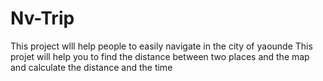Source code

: # Nv-Trip

This project wlll help people to easily navigate in the city of yaounde
This projet will help you to find the distance between two places and the
map and calculate the distance and the time
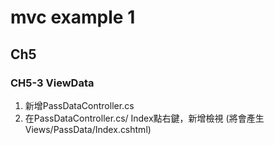 # mvc example 1


## Ch5

### CH5-3 ViewData

1. 新增PassDataController.cs  
2. 在PassDataController.cs/ Index點右鍵，新增檢視 (將會產生Views/PassData/Index.cshtml)  

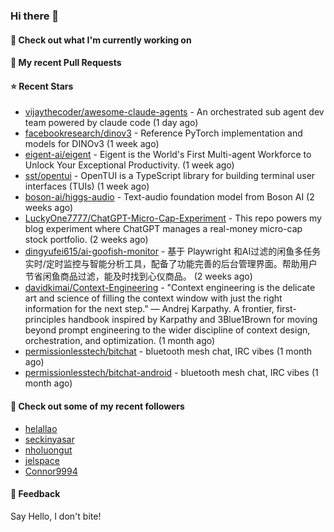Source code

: ### Hi there 👋

#### 👷 Check out what I'm currently working on

#### 🔨 My recent Pull Requests


#### ⭐ Recent Stars

- [vijaythecoder/awesome-claude-agents](https://github.com/vijaythecoder/awesome-claude-agents) - An orchestrated sub agent dev team powered by claude code (1 day ago)
- [facebookresearch/dinov3](https://github.com/facebookresearch/dinov3) - Reference PyTorch implementation and models for DINOv3 (1 week ago)
- [eigent-ai/eigent](https://github.com/eigent-ai/eigent) - Eigent is the World&#39;s First Multi-agent Workforce to Unlock Your Exceptional Productivity. (1 week ago)
- [sst/opentui](https://github.com/sst/opentui) - OpenTUI is a TypeScript library for building terminal user interfaces (TUIs) (1 week ago)
- [boson-ai/higgs-audio](https://github.com/boson-ai/higgs-audio) - Text-audio foundation model from Boson AI (2 weeks ago)
- [LuckyOne7777/ChatGPT-Micro-Cap-Experiment](https://github.com/LuckyOne7777/ChatGPT-Micro-Cap-Experiment) - This repo powers my blog experiment where ChatGPT manages a real-money micro-cap stock portfolio. (2 weeks ago)
- [dingyufei615/ai-goofish-monitor](https://github.com/dingyufei615/ai-goofish-monitor) - 基于 Playwright 和AI过滤的闲鱼多任务实时/定时监控与智能分析工具，配备了功能完善的后台管理界面。帮助用户节省闲鱼商品过滤，能及时找到心仪商品。 (2 weeks ago)
- [davidkimai/Context-Engineering](https://github.com/davidkimai/Context-Engineering) - &#34;Context engineering is the delicate art and science of filling the context window with just the right information for the next step.&#34; — Andrej Karpathy. A frontier, first-principles handbook inspired by Karpathy and 3Blue1Brown for moving beyond prompt engineering to the wider discipline of context design, orchestration, and optimization. (1 month ago)
- [permissionlesstech/bitchat](https://github.com/permissionlesstech/bitchat) - bluetooth mesh chat, IRC vibes (1 month ago)
- [permissionlesstech/bitchat-android](https://github.com/permissionlesstech/bitchat-android) - bluetooth mesh chat, IRC vibes (1 month ago)

#### 👯 Check out some of my recent followers

- [helallao](https://github.com/helallao)
- [seckinyasar](https://github.com/seckinyasar)
- [nholuongut](https://github.com/nholuongut)
- [jelspace](https://github.com/jelspace)
- [Connor9994](https://github.com/Connor9994)

#### 💬 Feedback

Say Hello, I don't bite!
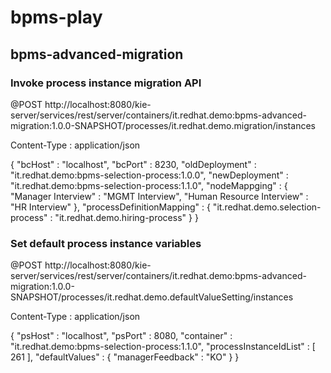 # bpms-play

## bpms-advanced-migration

### Invoke process instance migration API
@POST
http://localhost:8080/kie-server/services/rest/server/containers/it.redhat.demo:bpms-advanced-migration:1.0.0-SNAPSHOT/processes/it.redhat.demo.migration/instances

Content-Type : application/json

{
	"bcHost" : "localhost",
	"bcPort" : 8230,
	"oldDeployment" : "it.redhat.demo:bpms-selection-process:1.0.0",
	"newDeployment" : "it.redhat.demo:bpms-selection-process:1.1.0",
	"nodeMappging" : {
		"Manager Interview" : "MGMT Interview",
		"Human Resource Interview" : "HR Interview"
	},
	"processDefinitionMapping" : {
		"it.redhat.demo.selection-process" : "it.redhat.demo.hiring-process"
	}
}

### Set default process instance variables
@POST
http://localhost:8080/kie-server/services/rest/server/containers/it.redhat.demo:bpms-advanced-migration:1.0.0-SNAPSHOT/processes/it.redhat.demo.defaultValueSetting/instances

Content-Type : application/json

{
	"psHost" : "localhost",
	"psPort" : 8080,
	"container" : "it.redhat.demo:bpms-selection-process:1.1.0",
	"processInstanceIdList" : [ 261 ],
	"defaultValues" : {
		"managerFeedback" : "KO"
	}
}

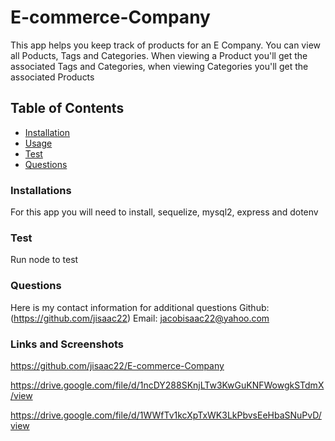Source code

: # E-commerce-Company
This app helps you keep track of products for an E Company. You can view all Poducts, Tags and Categories. When viewing a Product you'll get the associated Tags and Categories, when viewing Categories you'll get the associated Products 

## Table of Contents
* [Installation](#Installation)
* [Usage](#Usage)
* [Test](#Test)
* [Questions](#Questions)

### Installations
For this app you will need to install, sequelize, mysql2, express and dotenv

### Test
Run node to test

### Questions
Here is my contact information for additional questions
Github: (https://github.com/jisaac22)
Email: jacobisaac22@yahoo.com

### Links and Screenshots
https://github.com/jisaac22/E-commerce-Company

https://drive.google.com/file/d/1ncDY288SKnjLTw3KwGuKNFWowgkSTdmX/view

https://drive.google.com/file/d/1WWfTv1kcXpTxWK3LkPbvsEeHbaSNuPvD/view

WHAT THE TASK ASKS. The lines you return should be those above that contain the word "advanced", every one of them.

TASK SOLUTION.
## bpms-advanced-migration
http://localhost:8080/kie-server/services/rest/server/containers/it.redhat.demo:bpms-advanced-migration:1.0.0-SNAPSHOT/processes/it.redhat.demo.migration/instances
http://localhost:8080/kie-server/services/rest/server/containers/it.redhat.demo:bpms-advanced-migration:1.0.0-SNAPSHOT/processes/it.redhat.demo.defaultValueSetting/instances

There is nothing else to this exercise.